Demoramos pelo menos uns 30 minutos na conversa sobre o que fazer. Já passava do almoço, o dia esvaecia. Eu votei por caminharmos pela margem, rasgar o mato e contornar até o passo de Santa Vitória no rio Pelotas, uma vez que estávamos a poucos quilômetros de distância dali. Mas apareceu um comentário maluco sobre rapelar - descer por corda - todo aquele equipamento, inclusive as canoas, pela encosta vertical da cachoeira. O rapel é uma técnica de montanhismo que consiste em descer por corda até o ponto desejado, coisa fácil de visualizar, por exemplo, se pensarmos nos bombeiros descendo a lateral de um prédio. Notei uma pequena mudança no tempo, é comum ficarmos de olho no clima quando estamos em expedições ao ar livre, algumas nuvens já cobriam o céu. Especulamos quanto tempo demoraríamos para rapelarmos todo o equipamento e se era possível terminar antes de escurecer e, antes mesmo, da chuva chegar. Não queríamos uma tromba d’água no exato momento que estávamos no lugar mais estreito do rio, na boca do Funil. Mas era preciso entrar num consenso e, por isso, aceitei esse idéia maluca.
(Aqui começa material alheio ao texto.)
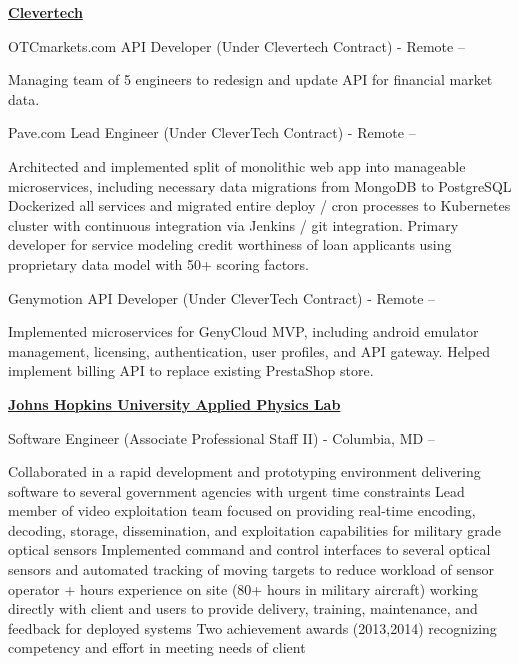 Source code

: \documentclass[a4paper,10pt,oneside]{article}
\begin{document}
\begin{body}
\href{http://www.clevertech.biz/}
{\textbf{Clevertech}}
\par
OTCmarkets.com API Developer (Under Clevertech Contract) - Remote
\hfill
{} -- 
\begin{detail}
\BulletItem Managing team of 5 engineers to redesign and update API for financial market data. 
\end{detail}

\par
Pave.com Lead Engineer (Under CleverTech Contract) - Remote
\hfill
{} -- 
\begin{detail}
\BulletItem Architected and implemented split of monolithic web app into manageable microservices, including necessary data migrations from MongoDB to PostgreSQL
\BulletItem Dockerized all services and migrated entire deploy / cron processes to Kubernetes cluster with continuous integration via Jenkins / git integration. 
\BulletItem Primary developer for service modeling credit worthiness of loan applicants using proprietary data model with 50+ scoring factors. 
\end{detail} 

\par
Genymotion API Developer (Under CleverTech Contract) - Remote
\hfill
{} -- 
\begin{detail}
\BulletItem Implemented microservices for GenyCloud MVP, including android emulator management, licensing, authentication, user profiles, and API gateway. 
\BulletItem Helped implement billing API to replace existing PrestaShop store. 
\end{detail}

\EntryGap

\href{http://www.jhuapl.edu/}
{\textbf{Johns Hopkins University Applied Physics Lab}}
\par
Software Engineer (Associate Professional Staff II) - Columbia, MD
\hfill
{} --
\begin{detail}

\BulletItem
Collaborated in a rapid development and prototyping environment delivering software to several government agencies with urgent time constraints
\BulletItem
Lead member of video exploitation team focused on providing real-time encoding, decoding, storage, dissemination, and exploitation capabilities for military grade optical sensors
\BulletItem
Implemented command and control interfaces to several optical sensors and automated tracking of moving targets to reduce workload of sensor operator
+ hours experience on site (80+ hours in military aircraft) working directly with client and users to provide delivery, training, maintenance, and feedback for deployed systems
\BulletItem
Two achievement awards (2013,2014) recognizing competency and effort in meeting needs of client
\end{detail}


\end{body}
\end{document}
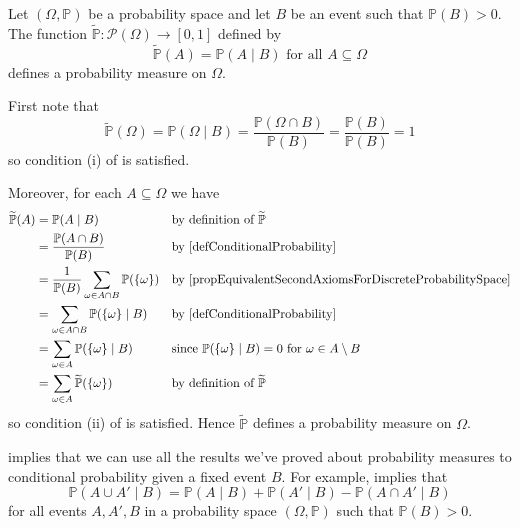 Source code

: \begin{proposition}
\label{propConditionalProbabilityIsProbabilityMeasure}
Let $(\Omega,\mathbb{P})$ be a probability space and let $B$ be an event such that $\mathbb{P}(B)>0$. The function $\widetilde{\mathbb{P}} : \mathcal{P}(\Omega) \to [0,1]$ defined by
\[ \widetilde{\mathbb{P}}(A) = \mathbb{P}(A \mid B) \text{ for all } A \subseteq \Omega \]
defines a probability measure on $\Omega$.
\end{proposition}
\begin{cproof}
First note that
\[ \widetilde{\mathbb{P}}(\Omega) = \mathbb{P}(\Omega \mid B) = \frac{\mathbb{P}(\Omega \cap B)}{\mathbb{P}(B)} = \frac{\mathbb{P}(B)}{\mathbb{P}(B)} = 1 \]
so condition (i) of  is satisfied.

Moreover, for each $A \subseteq \Omega$ we have
\begin{align*}
\widetilde{\mathbb{P}}(A) &= \mathbb{P}(A \mid B) && \text{by definition of $\widetilde{\mathbb{P}}$} \\
&= \frac{\mathbb{P}(A \cap B)}{\mathbb{P}(B)} && \text{by \Cref{defConditionalProbability}} \\
&= \frac{1}{\mathbb{P}(B)} \sum_{\omega \in A \cap B} \mathbb{P}(\{\omega\}) && \text{by \Cref{propEquivalentSecondAxiomsForDiscreteProbabilitySpace}} \\
&= \sum_{\omega \in A \cap B} \mathbb{P}(\{\omega\} \mid B) && \text{by \Cref{defConditionalProbability}} \\
&= \sum_{\omega \in A} \mathbb{P}(\{\omega\} \mid B) && \text{since $\mathbb{P}(\{\omega\} \mid B) = 0$ for $\omega \in A \setminus B$} \\
&= \sum_{\omega \in A} \widetilde{\mathbb{P}}(\{\omega\}) && \text{by definition of $\widetilde{\mathbb{P}}$}
\end{align*}
so condition (ii) of  is satisfied. Hence $\widetilde{\mathbb{P}}$ defines a probability measure on $\Omega$.
\end{cproof}

 implies that we can use all the results we've proved about probability measures to conditional probability given a fixed event $B$. For example,  implies that
\[ \mathbb{P}(A \cup A' \mid B) = \mathbb{P}(A \mid B) + \mathbb{P}(A' \mid B) - \mathbb{P}(A \cap A' \mid B) \]
for all events $A,A',B$ in a probability space $(\Omega,\mathbb{P})$ such that $\mathbb{P}(B)>0$.

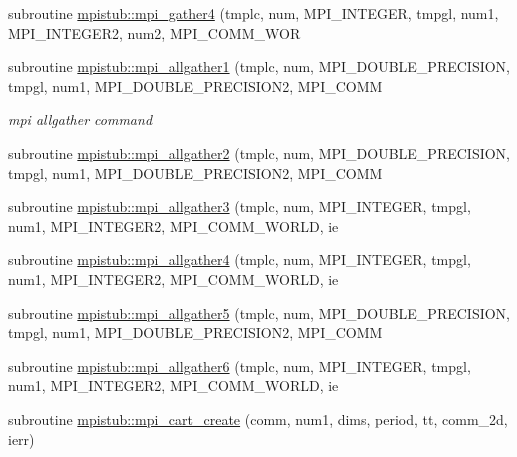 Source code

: \begin{DoxyCompactItemize}
\item 
subroutine \mbox{\hyperlink{namespacempistub_a6c7b2f5337f97885b72a76ec35729075}{mpistub\+::mpi\+\_\+gather4}} (tmplc, num, M\+P\+I\+\_\+\+I\+N\+T\+E\+G\+ER, tmpgl, num1, M\+P\+I\+\_\+\+I\+N\+T\+E\+G\+E\+R2, num2, M\+P\+I\+\_\+\+C\+O\+M\+M\+\_\+\+W\+OR
\item 
subroutine \mbox{\hyperlink{namespacempistub_a61c97c834a766b0372d758a4158ae7da}{mpistub\+::mpi\+\_\+allgather1}} (tmplc, num, M\+P\+I\+\_\+\+D\+O\+U\+B\+L\+E\+\_\+\+P\+R\+E\+C\+I\+S\+I\+ON, tmpgl, num1, M\+P\+I\+\_\+\+D\+O\+U\+B\+L\+E\+\_\+\+P\+R\+E\+C\+I\+S\+I\+O\+N2, M\+P\+I\+\_\+\+C\+O\+MM
\begin{DoxyCompactList}\small\item\em mpi allgather command \end{DoxyCompactList}\item 
subroutine \mbox{\hyperlink{namespacempistub_a4af9ae68605228fa295ff15192cad31c}{mpistub\+::mpi\+\_\+allgather2}} (tmplc, num, M\+P\+I\+\_\+\+D\+O\+U\+B\+L\+E\+\_\+\+P\+R\+E\+C\+I\+S\+I\+ON, tmpgl, num1, M\+P\+I\+\_\+\+D\+O\+U\+B\+L\+E\+\_\+\+P\+R\+E\+C\+I\+S\+I\+O\+N2, M\+P\+I\+\_\+\+C\+O\+MM
\item 
subroutine \mbox{\hyperlink{namespacempistub_a60f773685d2ab6f25d3d674acd53d941}{mpistub\+::mpi\+\_\+allgather3}} (tmplc, num, M\+P\+I\+\_\+\+I\+N\+T\+E\+G\+ER, tmpgl, num1, M\+P\+I\+\_\+\+I\+N\+T\+E\+G\+E\+R2, M\+P\+I\+\_\+\+C\+O\+M\+M\+\_\+\+W\+O\+R\+LD, ie
\item 
subroutine \mbox{\hyperlink{namespacempistub_a2b8f9c4bef9676116ba1eeb6b4e72af5}{mpistub\+::mpi\+\_\+allgather4}} (tmplc, num, M\+P\+I\+\_\+\+I\+N\+T\+E\+G\+ER, tmpgl, num1, M\+P\+I\+\_\+\+I\+N\+T\+E\+G\+E\+R2, M\+P\+I\+\_\+\+C\+O\+M\+M\+\_\+\+W\+O\+R\+LD, ie
\item 
subroutine \mbox{\hyperlink{namespacempistub_afa6d7737a2157021051c7c4e7c159079}{mpistub\+::mpi\+\_\+allgather5}} (tmplc, num, M\+P\+I\+\_\+\+D\+O\+U\+B\+L\+E\+\_\+\+P\+R\+E\+C\+I\+S\+I\+ON, tmpgl, num1, M\+P\+I\+\_\+\+D\+O\+U\+B\+L\+E\+\_\+\+P\+R\+E\+C\+I\+S\+I\+O\+N2, M\+P\+I\+\_\+\+C\+O\+MM
\item 
subroutine \mbox{\hyperlink{namespacempistub_ace33f6f5c0cff4120ef8d624a20adf59}{mpistub\+::mpi\+\_\+allgather6}} (tmplc, num, M\+P\+I\+\_\+\+I\+N\+T\+E\+G\+ER, tmpgl, num1, M\+P\+I\+\_\+\+I\+N\+T\+E\+G\+E\+R2, M\+P\+I\+\_\+\+C\+O\+M\+M\+\_\+\+W\+O\+R\+LD, ie
\item 
subroutine \mbox{\hyperlink{namespacempistub_ae0b8402fe840a321a5e4eabbda8ecb43}{mpistub\+::mpi\+\_\+cart\+\_\+create}} (comm, num1, dims, period, tt, comm\+\_\+2d, ierr)

\end{DoxyCompactItemize}
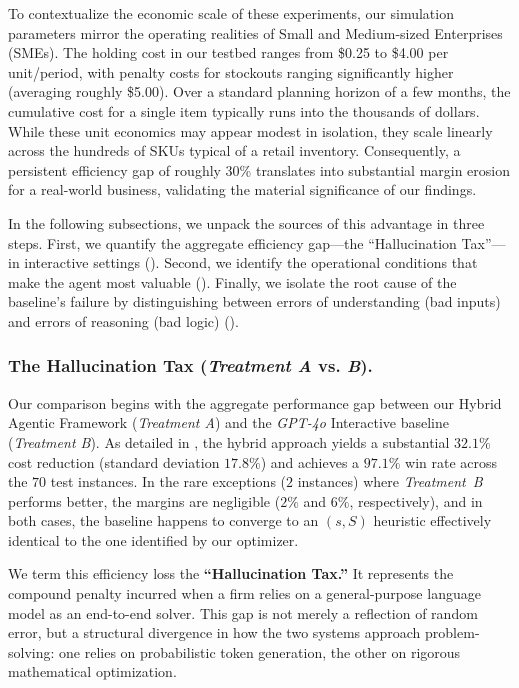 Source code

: \documentclass[mnsc,nonblindrev]{informs3_hide}
\begin{document}
To contextualize the economic scale of these experiments, our simulation parameters mirror the operating realities of Small and Medium-sized Enterprises (SMEs). The holding cost in our testbed ranges from \$0.25 to \$4.00 per unit/period, with penalty costs for stockouts ranging significantly higher (averaging roughly \$5.00). Over a standard planning horizon of a few months, the cumulative cost for a single item typically runs into the thousands of dollars. While these unit economics may appear modest in isolation, they scale linearly across the hundreds of SKUs typical of a retail inventory. Consequently, a persistent efficiency gap of roughly 30\% translates into substantial margin erosion for a real-world business, validating the material significance of our findings.



{In the following subsections, we unpack the sources of this advantage in three steps. First, we quantify the aggregate efficiency gap—the ``Hallucination Tax''—in interactive settings (). Second, we identify the operational conditions that make the agent most valuable (). Finally, we isolate the root cause of the baseline's failure by distinguishing between errors of understanding (bad inputs) and errors of reasoning (bad logic) ().}



\subsubsection{The Hallucination Tax (\emph{Treatment A} vs. \emph{B}).}
\label{sec:hallucination_tax}



Our comparison begins with the aggregate performance gap between our Hybrid Agentic Framework (\emph{Treatment A}) and the \emph{GPT-4o} Interactive baseline (\emph{Treatment B}). As detailed in , the hybrid approach yields a substantial $\mathbf{32.1\%}$ cost reduction (standard deviation $17.8\%$) and achieves a $97.1\%$ win rate across the $70$ test instances. In the rare exceptions ($2$ instances) where \emph{Treatment~B} performs better, the margins are negligible ($2\%$ and $6\%$, respectively), and in both cases, the baseline happens to converge to an $(s, S)$ heuristic effectively identical to the one identified by our optimizer.

We term this efficiency loss the \textbf{``Hallucination Tax.''} It represents the compound penalty incurred when a firm relies on a general-purpose language model as an end-to-end solver. This gap is not merely a reflection of random error, but a structural divergence in how the two systems approach problem-solving: one relies on probabilistic token generation, the other on rigorous mathematical optimization.
\end{document}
Tínhamos um kit de resgate para corredeiras com uma corda estática de 25 metros, algumas fitas de escalada para ancoragens, mosquetões e cabos de resgate aquático. Nos dividimos, uns desceram a margem oposta até o poço da cachoeira para receber as canoas enquanto os outros, eu inclusive, montavam todo o sistema de segurança do rapel. Organizamos a ancoragem com a corda numa árvore, isso nos deu espaço para trabalharmos na beira da parede vertical, clipamos um mosquetão e com um nó amarramos o cabo de resgate por onde desceríamos os equipamentos. Pronto, o sistema estava montado, agora era preciso testá-lo. Mas qual canoa seria a primeira? A cobaia? Os donos das embarcações se olharam e quando menos percebemos tudo já estava lá embaixo, uma canoa por vez seguida dos equipamentos que ela transportava. Os tripulantes, por segurança, desceram a pé pela margem. Foi tudo muito rápido e divertido!

Em mais uma hora de rio estávamos na foz do Touros com o Pelotas, ao lado do passo de Santa Vitória, comemorando a nossa - quase - chegada ao final da expedição porque ainda era necessário remar um tanto no imenso Pelotas até a ponte da BR116, nosso local de saída do rio. Estávamos felizes e exaustos após a primeira descida registrada no rio dos Touros em canoas canadenses - ou mesmo em qualquer outra embarcação?

Essa seria uma das mais belas expedições que fiz em terras tupiniquins. Por pouco não negociei com o Diabo e muito menos amordacei o companheiro de viagem que pensou na maluquice desse rapel. Bastou juntarmos todos os conhecimentos, nossas multi habilidades, trabalharmos como equipe, para vencermos esse desafio. Isso é o que faz a vida e o trabalho ao ar livre tão prazerosos. No ano seguinte resolvemos tentar novamente o Pelotas, mas essa é história para um outro dia.